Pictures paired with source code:
▽

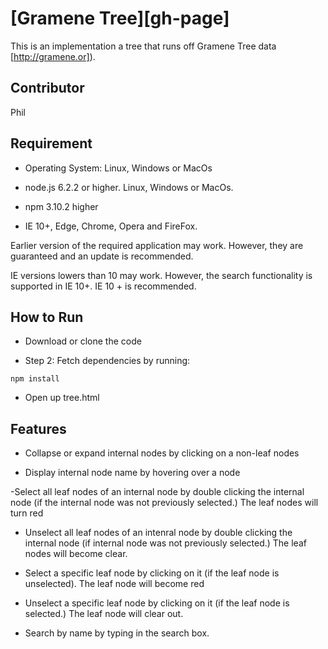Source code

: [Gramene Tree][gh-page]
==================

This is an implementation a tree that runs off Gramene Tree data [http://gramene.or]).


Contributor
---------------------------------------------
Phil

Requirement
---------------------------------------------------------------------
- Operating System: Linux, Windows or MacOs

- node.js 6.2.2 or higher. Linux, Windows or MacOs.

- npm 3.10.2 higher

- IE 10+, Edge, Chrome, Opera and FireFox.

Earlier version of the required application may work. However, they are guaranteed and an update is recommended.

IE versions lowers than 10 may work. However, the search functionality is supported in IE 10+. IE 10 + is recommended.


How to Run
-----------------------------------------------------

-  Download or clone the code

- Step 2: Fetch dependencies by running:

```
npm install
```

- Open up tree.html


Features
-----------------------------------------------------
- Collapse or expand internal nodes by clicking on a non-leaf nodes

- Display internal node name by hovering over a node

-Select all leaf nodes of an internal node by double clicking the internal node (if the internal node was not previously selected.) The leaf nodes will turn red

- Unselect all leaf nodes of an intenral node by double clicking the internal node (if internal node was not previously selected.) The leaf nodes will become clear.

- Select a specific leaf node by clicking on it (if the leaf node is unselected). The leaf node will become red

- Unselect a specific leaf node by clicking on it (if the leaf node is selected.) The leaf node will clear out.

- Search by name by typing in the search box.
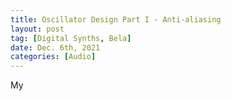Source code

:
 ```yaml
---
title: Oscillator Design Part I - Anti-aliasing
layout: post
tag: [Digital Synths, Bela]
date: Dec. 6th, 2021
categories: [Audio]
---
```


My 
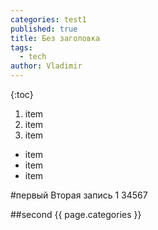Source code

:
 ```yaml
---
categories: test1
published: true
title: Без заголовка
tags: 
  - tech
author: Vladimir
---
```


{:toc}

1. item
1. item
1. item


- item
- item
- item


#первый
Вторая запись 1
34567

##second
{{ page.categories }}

△
▽

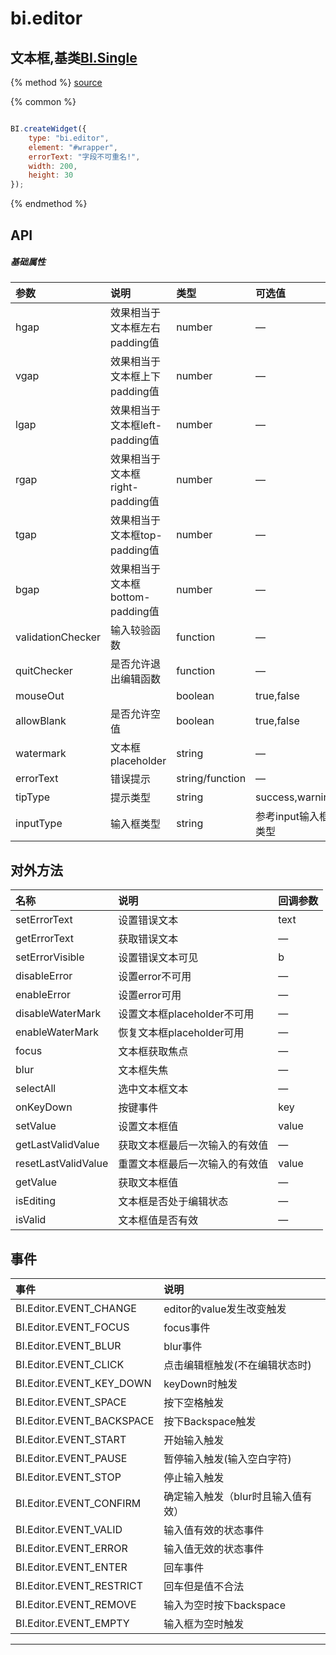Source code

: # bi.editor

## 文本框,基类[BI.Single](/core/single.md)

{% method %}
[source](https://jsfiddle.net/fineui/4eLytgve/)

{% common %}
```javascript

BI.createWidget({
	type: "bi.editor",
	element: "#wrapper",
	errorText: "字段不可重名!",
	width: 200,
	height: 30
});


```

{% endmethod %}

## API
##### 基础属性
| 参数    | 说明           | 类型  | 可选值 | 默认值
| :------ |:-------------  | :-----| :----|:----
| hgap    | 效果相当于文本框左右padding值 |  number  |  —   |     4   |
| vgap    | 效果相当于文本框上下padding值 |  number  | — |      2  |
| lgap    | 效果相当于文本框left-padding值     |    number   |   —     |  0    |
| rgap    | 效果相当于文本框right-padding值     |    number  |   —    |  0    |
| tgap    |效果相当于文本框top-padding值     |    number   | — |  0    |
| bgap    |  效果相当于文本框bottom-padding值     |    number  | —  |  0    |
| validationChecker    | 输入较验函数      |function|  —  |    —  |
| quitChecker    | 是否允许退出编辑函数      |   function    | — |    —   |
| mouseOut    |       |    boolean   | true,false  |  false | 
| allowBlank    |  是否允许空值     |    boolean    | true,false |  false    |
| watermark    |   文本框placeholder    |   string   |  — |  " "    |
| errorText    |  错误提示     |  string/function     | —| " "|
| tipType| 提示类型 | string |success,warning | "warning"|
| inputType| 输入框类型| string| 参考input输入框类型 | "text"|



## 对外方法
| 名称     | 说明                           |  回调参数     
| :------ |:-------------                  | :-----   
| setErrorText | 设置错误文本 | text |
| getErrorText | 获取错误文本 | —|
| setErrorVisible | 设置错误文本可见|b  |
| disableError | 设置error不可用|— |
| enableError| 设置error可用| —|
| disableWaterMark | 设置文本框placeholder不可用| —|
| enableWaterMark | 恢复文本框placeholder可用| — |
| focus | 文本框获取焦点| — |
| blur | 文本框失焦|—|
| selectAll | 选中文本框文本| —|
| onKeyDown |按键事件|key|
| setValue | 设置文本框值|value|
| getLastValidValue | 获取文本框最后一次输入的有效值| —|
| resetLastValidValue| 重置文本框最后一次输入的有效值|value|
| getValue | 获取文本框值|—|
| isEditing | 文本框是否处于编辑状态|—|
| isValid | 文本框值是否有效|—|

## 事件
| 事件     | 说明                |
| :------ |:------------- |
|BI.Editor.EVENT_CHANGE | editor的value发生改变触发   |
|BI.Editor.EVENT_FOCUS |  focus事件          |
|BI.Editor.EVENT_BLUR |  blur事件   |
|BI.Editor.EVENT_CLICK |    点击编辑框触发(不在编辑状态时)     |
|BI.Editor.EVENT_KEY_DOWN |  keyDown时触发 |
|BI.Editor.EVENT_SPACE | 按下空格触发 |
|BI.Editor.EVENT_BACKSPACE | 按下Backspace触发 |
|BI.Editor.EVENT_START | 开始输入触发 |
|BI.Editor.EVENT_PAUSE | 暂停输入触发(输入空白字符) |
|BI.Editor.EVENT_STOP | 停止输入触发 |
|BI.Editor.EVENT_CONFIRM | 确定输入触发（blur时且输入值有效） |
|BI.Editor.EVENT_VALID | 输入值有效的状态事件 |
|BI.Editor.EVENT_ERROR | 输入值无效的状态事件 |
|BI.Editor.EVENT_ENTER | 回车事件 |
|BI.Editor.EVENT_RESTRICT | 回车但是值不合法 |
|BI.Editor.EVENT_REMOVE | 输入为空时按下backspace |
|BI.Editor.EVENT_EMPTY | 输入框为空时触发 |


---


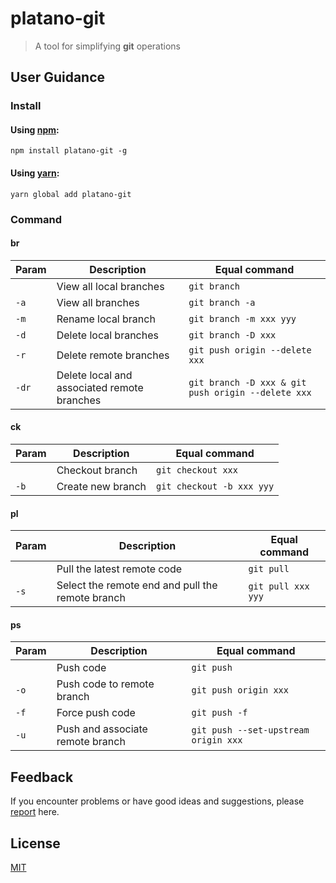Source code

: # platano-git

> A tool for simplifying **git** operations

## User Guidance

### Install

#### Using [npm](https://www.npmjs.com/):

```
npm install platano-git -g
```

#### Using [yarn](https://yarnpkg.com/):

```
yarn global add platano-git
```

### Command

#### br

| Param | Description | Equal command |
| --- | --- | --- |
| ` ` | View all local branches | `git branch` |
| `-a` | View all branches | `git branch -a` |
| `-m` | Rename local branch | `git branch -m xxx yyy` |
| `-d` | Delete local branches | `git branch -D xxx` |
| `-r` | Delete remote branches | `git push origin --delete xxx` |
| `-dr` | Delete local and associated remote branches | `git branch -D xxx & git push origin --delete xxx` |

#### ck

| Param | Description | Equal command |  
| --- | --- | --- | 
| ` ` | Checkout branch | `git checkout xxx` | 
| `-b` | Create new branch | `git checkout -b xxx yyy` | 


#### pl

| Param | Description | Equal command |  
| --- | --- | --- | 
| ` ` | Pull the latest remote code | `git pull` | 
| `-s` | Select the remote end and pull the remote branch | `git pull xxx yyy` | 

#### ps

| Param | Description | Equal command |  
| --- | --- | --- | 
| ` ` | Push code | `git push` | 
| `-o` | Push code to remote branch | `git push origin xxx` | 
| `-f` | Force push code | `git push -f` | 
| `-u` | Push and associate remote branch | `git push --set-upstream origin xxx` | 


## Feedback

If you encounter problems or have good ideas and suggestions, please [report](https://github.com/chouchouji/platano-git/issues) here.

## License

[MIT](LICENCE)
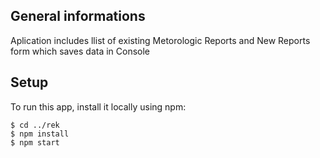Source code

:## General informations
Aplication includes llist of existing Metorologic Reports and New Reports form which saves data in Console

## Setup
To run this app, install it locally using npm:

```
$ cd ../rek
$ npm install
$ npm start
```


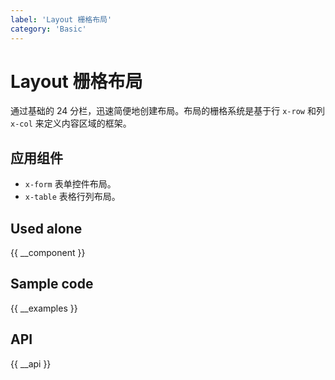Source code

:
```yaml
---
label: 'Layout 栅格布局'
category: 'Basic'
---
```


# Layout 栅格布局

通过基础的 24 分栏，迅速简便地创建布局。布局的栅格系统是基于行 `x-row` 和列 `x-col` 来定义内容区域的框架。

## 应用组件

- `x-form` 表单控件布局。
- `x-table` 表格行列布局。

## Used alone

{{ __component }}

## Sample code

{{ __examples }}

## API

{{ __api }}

△

## [ASSIGNED TASK]
Scan the entries above and return each line that holds "checkout".

## [RESPONSE FOR THIS EXERCISE]
| ` ` | Checkout branch | `git checkout xxx` | 
| `-b` | Create new branch | `git checkout -b xxx yyy` | 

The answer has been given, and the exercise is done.